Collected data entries
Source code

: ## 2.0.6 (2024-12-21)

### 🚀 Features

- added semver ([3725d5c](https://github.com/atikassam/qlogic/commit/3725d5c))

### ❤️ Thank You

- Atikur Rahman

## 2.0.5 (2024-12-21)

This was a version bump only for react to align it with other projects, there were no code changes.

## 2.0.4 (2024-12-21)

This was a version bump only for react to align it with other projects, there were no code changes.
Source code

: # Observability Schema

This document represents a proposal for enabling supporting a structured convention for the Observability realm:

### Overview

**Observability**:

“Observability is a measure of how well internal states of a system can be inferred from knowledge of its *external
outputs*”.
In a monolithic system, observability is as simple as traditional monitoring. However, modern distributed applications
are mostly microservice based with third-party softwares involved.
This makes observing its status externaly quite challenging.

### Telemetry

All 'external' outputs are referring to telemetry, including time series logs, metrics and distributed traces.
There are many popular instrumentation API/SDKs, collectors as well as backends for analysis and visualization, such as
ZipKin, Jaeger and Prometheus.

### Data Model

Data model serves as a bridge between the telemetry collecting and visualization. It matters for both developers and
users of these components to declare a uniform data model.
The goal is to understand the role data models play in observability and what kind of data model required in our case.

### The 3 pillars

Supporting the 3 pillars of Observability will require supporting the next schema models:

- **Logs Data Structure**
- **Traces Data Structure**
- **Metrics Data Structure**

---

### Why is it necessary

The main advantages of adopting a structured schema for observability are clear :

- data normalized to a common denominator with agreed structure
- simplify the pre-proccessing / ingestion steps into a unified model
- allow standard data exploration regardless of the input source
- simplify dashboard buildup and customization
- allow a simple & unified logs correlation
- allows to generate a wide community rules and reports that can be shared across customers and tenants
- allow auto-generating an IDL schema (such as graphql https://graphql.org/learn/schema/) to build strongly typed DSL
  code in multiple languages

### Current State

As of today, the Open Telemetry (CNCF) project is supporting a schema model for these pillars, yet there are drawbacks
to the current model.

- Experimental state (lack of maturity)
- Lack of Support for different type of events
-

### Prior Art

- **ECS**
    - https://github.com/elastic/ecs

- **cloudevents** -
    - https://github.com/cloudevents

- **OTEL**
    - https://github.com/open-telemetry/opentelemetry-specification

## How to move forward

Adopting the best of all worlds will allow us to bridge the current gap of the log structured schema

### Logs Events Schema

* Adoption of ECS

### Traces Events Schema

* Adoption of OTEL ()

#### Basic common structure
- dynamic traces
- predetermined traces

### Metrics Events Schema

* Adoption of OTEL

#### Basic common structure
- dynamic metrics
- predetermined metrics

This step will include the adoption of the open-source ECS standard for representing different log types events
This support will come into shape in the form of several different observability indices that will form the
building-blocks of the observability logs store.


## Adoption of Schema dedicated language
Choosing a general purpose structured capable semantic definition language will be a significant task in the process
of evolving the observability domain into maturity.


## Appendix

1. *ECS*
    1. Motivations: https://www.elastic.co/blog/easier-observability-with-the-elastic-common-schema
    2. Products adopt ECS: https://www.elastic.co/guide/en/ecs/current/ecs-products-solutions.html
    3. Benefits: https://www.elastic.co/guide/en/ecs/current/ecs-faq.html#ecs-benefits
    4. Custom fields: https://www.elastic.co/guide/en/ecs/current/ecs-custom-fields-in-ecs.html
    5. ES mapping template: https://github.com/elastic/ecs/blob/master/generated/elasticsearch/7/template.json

• **Work instruction**: Starting at the first line of the data above, retype each line exactly until you reach the line containing "- **Traces Data Structure**", and include that line too.

• **Output of the task**:
Source code

: ## 2.0.6 (2024-12-21)

### 🚀 Features

- added semver ([3725d5c](https://github.com/atikassam/qlogic/commit/3725d5c))

### ❤️ Thank You

- Atikur Rahman

## 2.0.5 (2024-12-21)

This was a version bump only for react to align it with other projects, there were no code changes.

## 2.0.4 (2024-12-21)

This was a version bump only for react to align it with other projects, there were no code changes.
Source code

: # Observability Schema

This document represents a proposal for enabling supporting a structured convention for the Observability realm:

### Overview

**Observability**:

“Observability is a measure of how well internal states of a system can be inferred from knowledge of its *external
outputs*”.
In a monolithic system, observability is as simple as traditional monitoring. However, modern distributed applications
are mostly microservice based with third-party softwares involved.
This makes observing its status externaly quite challenging.

### Telemetry

All 'external' outputs are referring to telemetry, including time series logs, metrics and distributed traces.
There are many popular instrumentation API/SDKs, collectors as well as backends for analysis and visualization, such as
ZipKin, Jaeger and Prometheus.

### Data Model

Data model serves as a bridge between the telemetry collecting and visualization. It matters for both developers and
users of these components to declare a uniform data model.
The goal is to understand the role data models play in observability and what kind of data model required in our case.

### The 3 pillars

Supporting the 3 pillars of Observability will require supporting the next schema models:

- **Logs Data Structure**
- **Traces Data Structure**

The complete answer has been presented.